Records provided: Begin

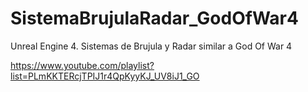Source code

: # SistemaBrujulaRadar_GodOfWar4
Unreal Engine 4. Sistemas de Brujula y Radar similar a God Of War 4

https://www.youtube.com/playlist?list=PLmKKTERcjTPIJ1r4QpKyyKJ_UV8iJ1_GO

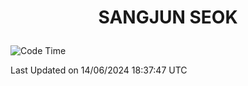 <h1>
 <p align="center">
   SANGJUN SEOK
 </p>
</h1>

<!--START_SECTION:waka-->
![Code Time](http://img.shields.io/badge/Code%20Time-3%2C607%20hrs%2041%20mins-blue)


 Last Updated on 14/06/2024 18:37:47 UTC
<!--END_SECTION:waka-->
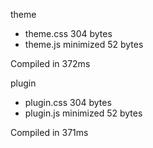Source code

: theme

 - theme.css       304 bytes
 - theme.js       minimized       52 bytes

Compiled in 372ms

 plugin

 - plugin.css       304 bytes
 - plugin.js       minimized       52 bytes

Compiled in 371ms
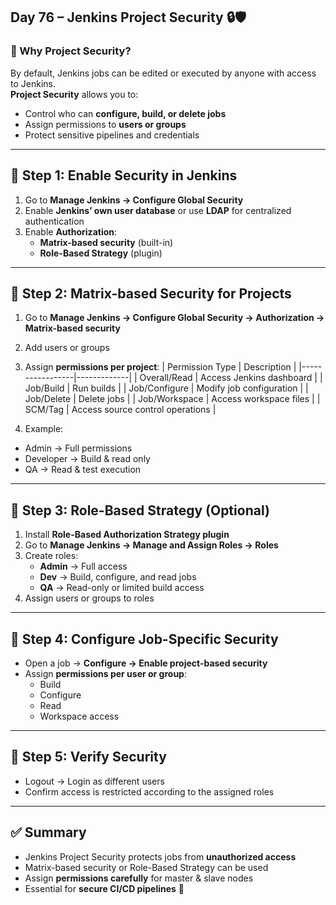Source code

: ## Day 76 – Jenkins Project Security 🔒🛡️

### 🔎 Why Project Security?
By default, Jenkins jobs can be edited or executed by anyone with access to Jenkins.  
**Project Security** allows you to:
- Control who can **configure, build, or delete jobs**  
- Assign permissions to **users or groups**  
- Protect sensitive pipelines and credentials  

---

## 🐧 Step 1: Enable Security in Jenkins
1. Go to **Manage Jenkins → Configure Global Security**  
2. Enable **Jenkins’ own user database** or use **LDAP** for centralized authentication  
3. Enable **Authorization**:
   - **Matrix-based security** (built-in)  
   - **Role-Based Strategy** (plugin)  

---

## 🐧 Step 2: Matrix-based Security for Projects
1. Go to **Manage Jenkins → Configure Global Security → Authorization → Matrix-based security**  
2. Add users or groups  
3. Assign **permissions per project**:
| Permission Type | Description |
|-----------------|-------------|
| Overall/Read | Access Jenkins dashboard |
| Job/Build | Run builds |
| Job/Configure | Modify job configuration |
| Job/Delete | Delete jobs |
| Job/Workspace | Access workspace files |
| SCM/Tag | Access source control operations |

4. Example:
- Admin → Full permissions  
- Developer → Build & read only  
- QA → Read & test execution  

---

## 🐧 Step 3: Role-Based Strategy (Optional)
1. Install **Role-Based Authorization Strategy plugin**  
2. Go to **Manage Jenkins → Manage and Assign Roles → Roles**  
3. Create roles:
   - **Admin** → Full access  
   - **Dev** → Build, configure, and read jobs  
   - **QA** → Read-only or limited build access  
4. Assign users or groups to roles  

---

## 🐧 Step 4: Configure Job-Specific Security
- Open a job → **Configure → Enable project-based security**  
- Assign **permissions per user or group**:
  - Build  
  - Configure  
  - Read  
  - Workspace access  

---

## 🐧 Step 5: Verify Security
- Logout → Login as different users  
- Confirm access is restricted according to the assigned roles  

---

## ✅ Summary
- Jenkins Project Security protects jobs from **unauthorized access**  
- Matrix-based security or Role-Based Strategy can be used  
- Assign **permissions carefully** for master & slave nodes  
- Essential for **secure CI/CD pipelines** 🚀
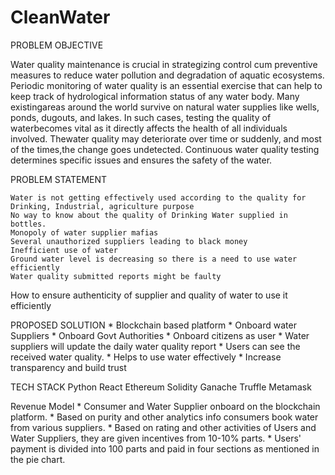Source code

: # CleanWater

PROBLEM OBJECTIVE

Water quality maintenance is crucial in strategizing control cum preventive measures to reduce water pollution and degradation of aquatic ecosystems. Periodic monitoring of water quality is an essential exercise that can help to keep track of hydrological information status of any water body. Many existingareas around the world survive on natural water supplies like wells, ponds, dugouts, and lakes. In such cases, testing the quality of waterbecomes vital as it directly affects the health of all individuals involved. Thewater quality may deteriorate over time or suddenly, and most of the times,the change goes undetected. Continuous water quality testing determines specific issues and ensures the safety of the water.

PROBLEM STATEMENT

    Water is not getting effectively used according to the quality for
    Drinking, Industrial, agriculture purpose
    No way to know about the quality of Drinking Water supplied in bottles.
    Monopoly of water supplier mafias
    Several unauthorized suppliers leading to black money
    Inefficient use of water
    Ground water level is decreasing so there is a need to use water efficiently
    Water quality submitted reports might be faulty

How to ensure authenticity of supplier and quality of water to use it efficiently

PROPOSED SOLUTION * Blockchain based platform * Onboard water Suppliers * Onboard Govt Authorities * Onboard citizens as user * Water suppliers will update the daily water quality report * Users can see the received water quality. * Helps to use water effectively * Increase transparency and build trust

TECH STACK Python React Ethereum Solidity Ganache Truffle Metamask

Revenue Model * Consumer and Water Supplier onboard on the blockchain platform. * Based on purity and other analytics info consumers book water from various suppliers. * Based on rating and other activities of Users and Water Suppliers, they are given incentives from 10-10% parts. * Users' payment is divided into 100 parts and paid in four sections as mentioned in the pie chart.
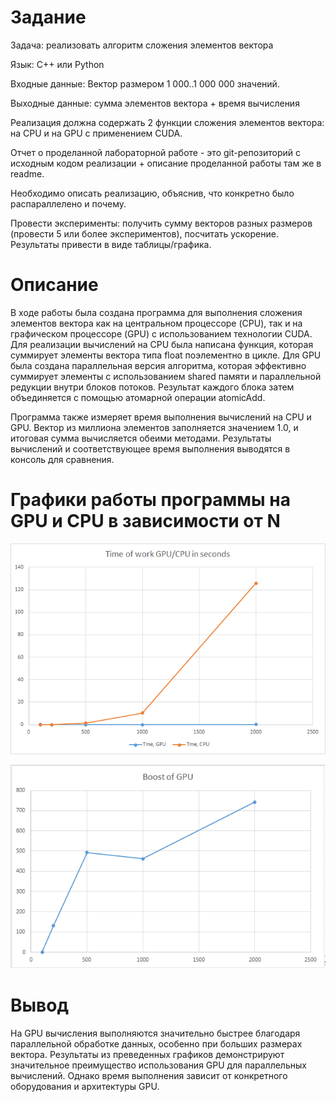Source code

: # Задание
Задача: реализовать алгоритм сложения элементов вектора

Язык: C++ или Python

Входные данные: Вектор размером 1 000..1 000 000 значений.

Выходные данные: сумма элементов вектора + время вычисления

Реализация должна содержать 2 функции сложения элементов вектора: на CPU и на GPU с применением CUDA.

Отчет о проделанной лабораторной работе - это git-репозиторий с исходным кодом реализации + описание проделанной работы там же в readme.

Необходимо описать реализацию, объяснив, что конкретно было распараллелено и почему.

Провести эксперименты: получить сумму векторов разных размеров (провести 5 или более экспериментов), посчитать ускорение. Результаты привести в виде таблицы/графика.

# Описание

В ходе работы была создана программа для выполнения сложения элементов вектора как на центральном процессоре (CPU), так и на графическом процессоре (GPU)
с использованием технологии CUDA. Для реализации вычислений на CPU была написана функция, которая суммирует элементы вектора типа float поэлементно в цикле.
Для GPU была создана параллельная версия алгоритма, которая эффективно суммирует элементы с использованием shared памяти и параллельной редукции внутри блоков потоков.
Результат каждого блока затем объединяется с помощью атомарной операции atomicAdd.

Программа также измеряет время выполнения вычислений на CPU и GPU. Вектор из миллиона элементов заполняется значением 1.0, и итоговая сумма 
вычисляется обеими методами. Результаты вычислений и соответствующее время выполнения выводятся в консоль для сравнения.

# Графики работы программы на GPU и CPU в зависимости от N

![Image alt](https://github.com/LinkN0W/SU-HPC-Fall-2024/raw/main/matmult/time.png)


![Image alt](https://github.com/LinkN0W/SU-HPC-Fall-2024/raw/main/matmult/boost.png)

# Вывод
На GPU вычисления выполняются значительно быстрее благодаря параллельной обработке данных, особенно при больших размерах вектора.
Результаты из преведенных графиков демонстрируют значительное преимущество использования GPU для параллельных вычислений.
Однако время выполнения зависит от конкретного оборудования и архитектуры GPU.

Records provided: End

Print out every entry above without changing a word, and leave out the pictures.

> _Task result_:
Source code

: # SistemaBrujulaRadar_GodOfWar4
Unreal Engine 4. Sistemas de Brujula y Radar similar a God Of War 4

https://www.youtube.com/playlist?list=PLmKKTERcjTPIJ1r4QpKyyKJ_UV8iJ1_GO

 <h1>
 <p align="center">
   SANGJUN SEOK
 </p>
</h1>

<!--START_SECTION:waka-->
![Code Time](http://img.shields.io/badge/Code%20Time-3%2C607%20hrs%2041%20mins-blue)


 Last Updated on 14/06/2024 18:37:47 UTC
<!--END_SECTION:waka-->
Source code

: theme

 - theme.css       304 bytes
 - theme.js       minimized       52 bytes

Compiled in 372ms

 plugin

 - plugin.css       304 bytes
 - plugin.js       minimized       52 bytes

Compiled in 371ms
Source code

: ## Day 76 – Jenkins Project Security 🔒🛡️

### 🔎 Why Project Security?
By default, Jenkins jobs can be edited or executed by anyone with access to Jenkins.  
**Project Security** allows you to:
- Control who can **configure, build, or delete jobs**  
- Assign permissions to **users or groups**  
- Protect sensitive pipelines and credentials  

---

## 🐧 Step 1: Enable Security in Jenkins
1. Go to **Manage Jenkins → Configure Global Security**  
2. Enable **Jenkins’ own user database** or use **LDAP** for centralized authentication  
3. Enable **Authorization**:
   - **Matrix-based security** (built-in)  
   - **Role-Based Strategy** (plugin)  

---

## 🐧 Step 2: Matrix-based Security for Projects
1. Go to **Manage Jenkins → Configure Global Security → Authorization → Matrix-based security**  
2. Add users or groups  
3. Assign **permissions per project**:
| Permission Type | Description |
|-----------------|-------------|
| Overall/Read | Access Jenkins dashboard |
| Job/Build | Run builds |
| Job/Configure | Modify job configuration |
| Job/Delete | Delete jobs |
| Job/Workspace | Access workspace files |
| SCM/Tag | Access source control operations |

4. Example:
- Admin → Full permissions  
- Developer → Build & read only  
- QA → Read & test execution  

---

## 🐧 Step 3: Role-Based Strategy (Optional)
1. Install **Role-Based Authorization Strategy plugin**  
2. Go to **Manage Jenkins → Manage and Assign Roles → Roles**  
3. Create roles:
   - **Admin** → Full access  
   - **Dev** → Build, configure, and read jobs  
   - **QA** → Read-only or limited build access  
4. Assign users or groups to roles  

---

## 🐧 Step 4: Configure Job-Specific Security
- Open a job → **Configure → Enable project-based security**  
- Assign **permissions per user or group**:
  - Build  
  - Configure  
  - Read  
  - Workspace access  

---

## 🐧 Step 5: Verify Security
- Logout → Login as different users  
- Confirm access is restricted according to the assigned roles  

---

## ✅ Summary
- Jenkins Project Security protects jobs from **unauthorized access**  
- Matrix-based security or Role-Based Strategy can be used  
- Assign **permissions carefully** for master & slave nodes  
- Essential for **secure CI/CD pipelines** 🚀
Source code

: # CleanWater

PROBLEM OBJECTIVE

Water quality maintenance is crucial in strategizing control cum preventive measures to reduce water pollution and degradation of aquatic ecosystems. Periodic monitoring of water quality is an essential exercise that can help to keep track of hydrological information status of any water body. Many existingareas around the world survive on natural water supplies like wells, ponds, dugouts, and lakes. In such cases, testing the quality of waterbecomes vital as it directly affects the health of all individuals involved. Thewater quality may deteriorate over time or suddenly, and most of the times,the change goes undetected. Continuous water quality testing determines specific issues and ensures the safety of the water.

PROBLEM STATEMENT

    Water is not getting effectively used according to the quality for
    Drinking, Industrial, agriculture purpose
    No way to know about the quality of Drinking Water supplied in bottles.
    Monopoly of water supplier mafias
    Several unauthorized suppliers leading to black money
    Inefficient use of water
    Ground water level is decreasing so there is a need to use water efficiently
    Water quality submitted reports might be faulty

How to ensure authenticity of supplier and quality of water to use it efficiently

PROPOSED SOLUTION * Blockchain based platform * Onboard water Suppliers * Onboard Govt Authorities * Onboard citizens as user * Water suppliers will update the daily water quality report * Users can see the received water quality. * Helps to use water effectively * Increase transparency and build trust

TECH STACK Python React Ethereum Solidity Ganache Truffle Metamask

Revenue Model * Consumer and Water Supplier onboard on the blockchain platform. * Based on purity and other analytics info consumers book water from various suppliers. * Based on rating and other activities of Users and Water Suppliers, they are given incentives from 10-10% parts. * Users' payment is divided into 100 parts and paid in four sections as mentioned in the pie chart.
Source code

: # Задание
Задача: реализовать алгоритм сложения элементов вектора

Язык: C++ или Python

Входные данные: Вектор размером 1 000..1 000 000 значений.

Выходные данные: сумма элементов вектора + время вычисления

Реализация должна содержать 2 функции сложения элементов вектора: на CPU и на GPU с применением CUDA.

Отчет о проделанной лабораторной работе - это git-репозиторий с исходным кодом реализации + описание проделанной работы там же в readme.

Необходимо описать реализацию, объяснив, что конкретно было распараллелено и почему.

Провести эксперименты: получить сумму векторов разных размеров (провести 5 или более экспериментов), посчитать ускорение. Результаты привести в виде таблицы/графика.

# Описание

В ходе работы была создана программа для выполнения сложения элементов вектора как на центральном процессоре (CPU), так и на графическом процессоре (GPU)
с использованием технологии CUDA. Для реализации вычислений на CPU была написана функция, которая суммирует элементы вектора типа float поэлементно в цикле.
Для GPU была создана параллельная версия алгоритма, которая эффективно суммирует элементы с использованием shared памяти и параллельной редукции внутри блоков потоков.
Результат каждого блока затем объединяется с помощью атомарной операции atomicAdd.

Программа также измеряет время выполнения вычислений на CPU и GPU. Вектор из миллиона элементов заполняется значением 1.0, и итоговая сумма 
вычисляется обеими методами. Результаты вычислений и соответствующее время выполнения выводятся в консоль для сравнения.

# Графики работы программы на GPU и CPU в зависимости от N

![Image alt](https://github.com/LinkN0W/SU-HPC-Fall-2024/raw/main/matmult/time.png)


![Image alt](https://github.com/LinkN0W/SU-HPC-Fall-2024/raw/main/matmult/boost.png)

# Вывод
На GPU вычисления выполняются значительно быстрее благодаря параллельной обработке данных, особенно при больших размерах вектора.
Результаты из преведенных графиков демонстрируют значительное преимущество использования GPU для параллельных вычислений.
Однако время выполнения зависит от конкретного оборудования и архитектуры GPU.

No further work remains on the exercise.